子模背包问题的精确求解器

An exact solver for submodular knapsack problems

Computers and Operations Research · 2026
被引 0
ABS 3

中文导读

提出了一种针对子模背包问题的精确分支定界算法,并开发了多种加速技术,在人工和真实数据集上验证了其高效性,适用于需要精确解的优化场景。

Abstract

We study the problem of maximizing a monotone increasing submodular function over a set of weighted elements subject to a knapsack constraint. Although this problem is NP-hard, many applications require exact solutions, as approximate solutions are often insufficient in practice. To address this need, we propose an exact branch-and-bound algorithm tailored for the submodular knapsack problem and introduce several acceleration techniques to enhance its efficiency. We evaluate these techniques on artificial instances of three benchmark problems as well as on instances derived from real-world data.
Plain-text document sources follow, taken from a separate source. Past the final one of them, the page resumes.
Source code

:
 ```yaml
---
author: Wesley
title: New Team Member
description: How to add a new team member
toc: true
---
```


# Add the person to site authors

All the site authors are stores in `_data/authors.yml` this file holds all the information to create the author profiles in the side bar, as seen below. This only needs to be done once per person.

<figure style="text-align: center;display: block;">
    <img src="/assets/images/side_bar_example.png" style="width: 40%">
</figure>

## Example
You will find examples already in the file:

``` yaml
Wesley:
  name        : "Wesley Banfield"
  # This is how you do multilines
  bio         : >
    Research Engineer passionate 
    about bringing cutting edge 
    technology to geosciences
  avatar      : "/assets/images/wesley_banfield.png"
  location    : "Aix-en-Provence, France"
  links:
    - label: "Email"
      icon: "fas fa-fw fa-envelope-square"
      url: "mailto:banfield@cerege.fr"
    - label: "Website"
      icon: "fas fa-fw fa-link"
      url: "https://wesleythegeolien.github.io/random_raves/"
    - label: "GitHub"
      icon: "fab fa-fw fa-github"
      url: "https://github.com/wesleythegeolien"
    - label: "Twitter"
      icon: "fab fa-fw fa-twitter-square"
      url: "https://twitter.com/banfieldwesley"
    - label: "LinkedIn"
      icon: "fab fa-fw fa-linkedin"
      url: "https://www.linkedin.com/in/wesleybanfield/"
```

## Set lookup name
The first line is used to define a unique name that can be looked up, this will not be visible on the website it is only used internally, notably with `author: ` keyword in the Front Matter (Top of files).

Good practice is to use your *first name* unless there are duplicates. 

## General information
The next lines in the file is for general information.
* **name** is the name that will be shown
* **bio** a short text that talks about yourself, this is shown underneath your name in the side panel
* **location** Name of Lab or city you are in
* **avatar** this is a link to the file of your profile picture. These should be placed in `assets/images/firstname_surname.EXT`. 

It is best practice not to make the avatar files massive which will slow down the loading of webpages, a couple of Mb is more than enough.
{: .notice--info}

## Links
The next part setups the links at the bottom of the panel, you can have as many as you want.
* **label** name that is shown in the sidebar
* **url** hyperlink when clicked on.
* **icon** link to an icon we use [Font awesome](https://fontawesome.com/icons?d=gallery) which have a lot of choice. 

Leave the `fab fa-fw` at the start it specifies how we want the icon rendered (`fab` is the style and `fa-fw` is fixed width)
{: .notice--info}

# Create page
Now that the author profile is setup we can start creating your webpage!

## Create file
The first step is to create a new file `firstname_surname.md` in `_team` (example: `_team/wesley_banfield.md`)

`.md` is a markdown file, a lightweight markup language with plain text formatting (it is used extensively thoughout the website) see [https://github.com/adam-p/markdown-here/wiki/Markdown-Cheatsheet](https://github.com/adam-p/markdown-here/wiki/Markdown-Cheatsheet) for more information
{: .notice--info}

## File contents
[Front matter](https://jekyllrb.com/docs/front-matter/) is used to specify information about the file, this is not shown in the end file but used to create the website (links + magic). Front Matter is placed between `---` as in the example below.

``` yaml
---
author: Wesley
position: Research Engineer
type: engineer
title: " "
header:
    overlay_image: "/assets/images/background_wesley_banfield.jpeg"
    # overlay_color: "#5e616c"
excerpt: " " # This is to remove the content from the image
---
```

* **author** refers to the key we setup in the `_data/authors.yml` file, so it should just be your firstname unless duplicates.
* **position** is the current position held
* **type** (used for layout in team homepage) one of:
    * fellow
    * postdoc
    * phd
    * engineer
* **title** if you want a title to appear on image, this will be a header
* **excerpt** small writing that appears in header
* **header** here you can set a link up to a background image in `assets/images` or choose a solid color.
We compare the proposed solver with two solvers by Sakaue and Ishihata(2018) as well as with a branch-and-cut algorithm implemented using Gurobi that solves a binary linear reformulation of the submodular knapsack problem, demonstrating that our methods are highly successful. • An exact branch-and-bound algorithm for the submodular knapsack problem. • We developed several acceleration techniques for this branch-and-bound algorithm. • Computational experiments show that the acceleration techniques are highly effective.

组合优化背包问题子模函数精确算法